Here's the idea: Each form is its own spell. So you'd have Polymorph (Otter), Polymorph (Solar), Polymorph (Choker), and they'd be 3 separate spells. Wizards would have to prepare the right one in the morning, Sorcs would be, well, kind of getting the shaft tbh.

To streamline things a bit, I'm thinking that Alter Self, Polymorph, PAO and Shapechange are merged into one new Polymorph spell of variable level. Basically, a level X Polymorph spell lets you change into a X*2 HD creature (option: maybe HD or CR, whichever is the highest? So that low-HD/high-CR creatures would still be unavailable), therefore capping at 18 max HD (or HD/CR). Also, to further streamline things, you swap your entire stat block, along with all abilities, for the monsters'. Basically you use its stat block instead of yours, instead of that "you get (Ex) but not (Su)" stuff that tends to confuse newer players. Duration rounds/CL, casting time 1 standard action (possibly 1 round).

Does that sound extremely stupid to you?

DeAnno
2011-08-22, 04:54 AM
It definitely doesn't sound very compelling to me, but that might be a good thing. Also sounds breakable by Polymorphing dumb stuff like Efreeti or whatever and using the SLAs/casting.

ILM
2011-08-22, 05:05 AM
Well not too compelling is kind of the point. It's widely known that the polymorph line is one of 3.5's more egregious problems. A caster can pretty much prepare the spells in all his slots and win the game. They need some serious toning down, I just don't want to go overboard either. Maybe that's a completely stupid way to go about it.
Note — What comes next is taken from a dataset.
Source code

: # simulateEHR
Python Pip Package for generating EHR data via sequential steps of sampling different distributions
You're right in that some forms remain universally useful; Efreeti with their 3/day Wishes (although you can't use them yourself, but it's easy enough to go around that), Chokers, etc. Hm. Maybe I should just blanket-ban extraplanar creatures and call it a day.

DeAnno
2011-08-22, 05:16 AM
In the interests of changing the rules as little as possible, I think the best fix to Polymorph short of axing it entirely is just to limit assumed forms more stringently. Some possibilities are to further restrict the allowed type list (in an extreme case, just animals and humanoids), or to drastically lower the assumed form HD limit (CL/2 instead of CL, maxed at 10 HD for CL 20). Shapechange could be limited similarly, to the tune of how horrible you think it is.
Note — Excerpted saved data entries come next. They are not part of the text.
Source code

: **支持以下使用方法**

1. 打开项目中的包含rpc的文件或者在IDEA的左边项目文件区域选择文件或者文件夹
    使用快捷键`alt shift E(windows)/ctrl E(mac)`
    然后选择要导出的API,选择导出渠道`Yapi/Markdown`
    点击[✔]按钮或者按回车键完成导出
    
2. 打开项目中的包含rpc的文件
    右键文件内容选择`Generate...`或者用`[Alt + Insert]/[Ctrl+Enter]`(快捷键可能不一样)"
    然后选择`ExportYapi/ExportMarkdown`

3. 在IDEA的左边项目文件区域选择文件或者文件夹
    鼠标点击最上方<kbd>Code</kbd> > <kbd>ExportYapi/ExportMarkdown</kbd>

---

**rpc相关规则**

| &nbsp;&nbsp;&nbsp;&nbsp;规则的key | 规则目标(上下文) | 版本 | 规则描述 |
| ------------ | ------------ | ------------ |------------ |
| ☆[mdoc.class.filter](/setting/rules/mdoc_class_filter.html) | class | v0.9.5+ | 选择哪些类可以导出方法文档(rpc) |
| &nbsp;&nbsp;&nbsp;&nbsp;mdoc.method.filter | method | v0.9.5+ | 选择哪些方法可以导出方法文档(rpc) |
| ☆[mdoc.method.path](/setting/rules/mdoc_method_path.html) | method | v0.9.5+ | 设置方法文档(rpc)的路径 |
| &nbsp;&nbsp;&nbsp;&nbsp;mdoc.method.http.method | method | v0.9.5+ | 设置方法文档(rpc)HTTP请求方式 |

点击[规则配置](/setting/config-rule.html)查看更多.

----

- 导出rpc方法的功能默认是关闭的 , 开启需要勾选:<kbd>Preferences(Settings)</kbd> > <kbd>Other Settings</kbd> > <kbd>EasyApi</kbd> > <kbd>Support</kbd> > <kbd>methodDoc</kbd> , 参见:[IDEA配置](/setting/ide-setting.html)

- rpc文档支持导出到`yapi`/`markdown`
Though it is more broken than most buffs, its just another broken buff in a game of big precarious stacks of broken buffs. Toning it down might be better than changing it completely.

As for Polymorph Any Object, it's high enough level that Greater Dispel Magic and Disjunction are bouncing around freely and even a duration of Permanent is a laughably short term measure.

ILM
2011-08-22, 06:16 AM
Though it is more broken than most buffs, its just another broken buff in a game of big precarious stacks of broken buffs. Toning it down might be better than changing it completely.
I don't mind a player using 12 of his 20 spells per day buffing himself to the stratosphere, especially when as you say a Greater Dispel could be right around the corner. Polymorph's issues are, IMO: the handful of forms that offer stupidly powerful benefits (and all of which I can think of happen to be Outsiders), and the versatility gained from choosing which form you want on the fly. Preparing a Polymorph or two per day is never a bad idea because it'll always come in handy.

Jack_Simth
2011-08-22, 07:26 AM
Does that sound extremely stupid to you?
Actually, no. Making each form a separate spell was WotC's solution in late 3.5 (Dragonshape, Trollshape, et cetera), and is one of the three classifications of solutions I'm aware of that have a chance of working. The three classifications are as follows:

Limited List: There is a fixed list of forms that Polymorph (and similar spells) can grant - might be as low as one per spell, might be more. This can be balanced in the same manner as Summon Monster / Summon Undead / Summon Nature's Ally are - based on the specific list available.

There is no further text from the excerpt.